Этот акт насилия был не единственным.

Примерно тогда же (мне было около пяти лет) у нас в гостях была женщина с ребенком, совсем маленьким мальчиком, не старше трех лет. Взрослые разговаривали, а мы с ним пытались играть. По инициативе Марии Федоровны мне уже была куплена игрушечная лошадь, и у меня в руках была какая-то отвалившаяся часть ее деревянной подставки. Мальчик был чистенький, беленький, светловолосый, особенно бела, почти прозрачна была кожа на нежном виске с маленькими завитками тонких волос и голубой жилкой. Этот трогательный висок так потянул меня к себе, что я хватила по нему находившейся у меня в руках деревяшкой. Мальчик закричал, заплакал, мои взрослые были удивлены и сконфужены, а я отрицала свою вину.

После Коморсаты мы свели знакомство с турецкими девочками, которых звали (опять же согласно их няньке) Альтен и Гюльтен. Все шло хорошо, но они перестали ходить на бульвар, и Мария Федоровна пристроила меня к маленьким голландкам. Здесь ее воспитательная система потерпела крах: голландки устроили хоровод вокруг собачьей кучи. После этого я больше не играла с иностранными детьми.


Когда я поступила в школу, все времена года, кроме лета, были испорчены школьным принуждением, но и раньше, хотя я была счастлива и в городе, годы для меня считались по дачам: два года в Хорошевке — мои три и четыре года, четыре года на Пионерской — мои пять, шесть, семь, восемь лет.

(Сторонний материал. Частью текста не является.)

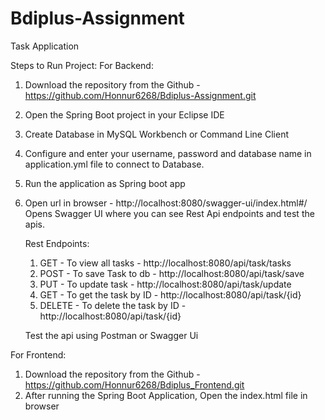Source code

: # Bdiplus-Assignment

Task Application

Steps to Run Project: 
For Backend:
  1. Download the repository from the Github - https://github.com/Honnur6268/Bdiplus-Assignment.git
  2. Open the Spring Boot project in your Eclipse IDE
  3. Create Database in MySQL Workbench or Command Line Client
  4. Configure and enter your username, password and database name in application.yml file to connect to Database.
  5. Run the application as Spring boot app
  6. Open url in browser -
     http://localhost:8080/swagger-ui/index.html#/
     Opens Swagger UI where you can see Rest Api endpoints and test the apis.

     Rest Endpoints:
       1. GET -  To view all tasks   - http://localhost:8080/api/task/tasks
       2. POST - To save Task to db - http://localhost:8080/api/task/save
       3. PUT - To update task  - http://localhost:8080/api/task/update
       4. GET - To get the task by ID - http://localhost:8080/api/task/{id}
       5.  DELETE - To delete the task by ID - http://localhost:8080/api/task/{id}

     Test the api using Postman or Swagger Ui

For Frontend:
  1. Download the repository from the Github - https://github.com/Honnur6268/Bdiplus_Frontend.git
  2. After running the Spring Boot Application, Open the index.html file in browser
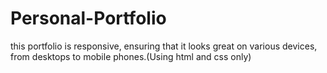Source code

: # Personal-Portfolio
this portfolio is responsive, ensuring that it looks great on various devices, from desktops to mobile phones.(Using html and css only)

На Пионерской участок, принадлежавший даче, был большой, и нам не везде разрешалось ходить, но там, где разрешалось, я гуляла одна, не как в Хорошевке — перед дверью дома, под взглядом взрослых.

Мы входили в дом со стороны, обращенной к железной дороге, там было крыльцо — маленькая площадка, к которой вело несколько ступенек. За дверью — шумная деревянная лестница на второй этаж, в летние помещения, которые сдавались дачникам. Мы снимали комнату под крышей, где бывало очень жарко, с маленьким балкончиком, выходившим в сторону, противоположную входу в дом. У балкончика, на котором еле помещались три человека, были очень широкие перила, на них Мария Федоровна расставляла блюдца с рыжиками в водке, они стояли на солнце, пока рыжики не делались черными — особый способ маринования.

Нижний этаж был теплый, с печами. Его занимали «зимники», то есть люди, жившие круглый год за городом. «Зимников» было две семьи, они входили в дом через две террасы, по одной с каждой стороны дома. Эти люди ездили каждый день в Москву на работу. С одной стороны жили Тыртовы. Мария Федоровна утверждала, что Тыртов — бывший царский генерал[7]. Он правда был какой-то окостеневший, деревянный, может быть, это были следы военной выправки, а может быть, просто старость: он был седой и краснолицый. (Я этих людей видела преимущественно сверху, с балкона, они не любили, чтобы ходили перед их террасой.) Жена его была тоже немолода — по словам Марии Федоровны, бывшая танцовщица-босоножка и красавица. Мария Федоровна произносила при этом имя Айседоры Дункан и говорила, что босоножки, танцуя, расшлепывают себе ноги, и у них некрасивые ступни. Эта женщина была высокая, с прямой спиной, с гордо поставленной головой, с четкими чертами загорелого, медного лица, особенно четок был ее профиль под кудрявыми волосами. Их сына звали Альберт, и в соответствии с таким именем (мне раньше, не знаю где, покупали печенье «Альберт», очень вкусное, круглое, с вмятинами-точками) он был красавец, кудрявый, как мать: его красивые волосы, ровно завитые природой, были хорошо видны с нашего второго этажа. В семье было не совсем благополучно, как нередко бывало в те годы: то ли Альберт попал в дурную компанию и его сажали в тюрьму по этой причине, то ли самого Тыртова сажали — не знаю, я ведь слышала о таких вещах краем уха, эти сведения не мне предназначались.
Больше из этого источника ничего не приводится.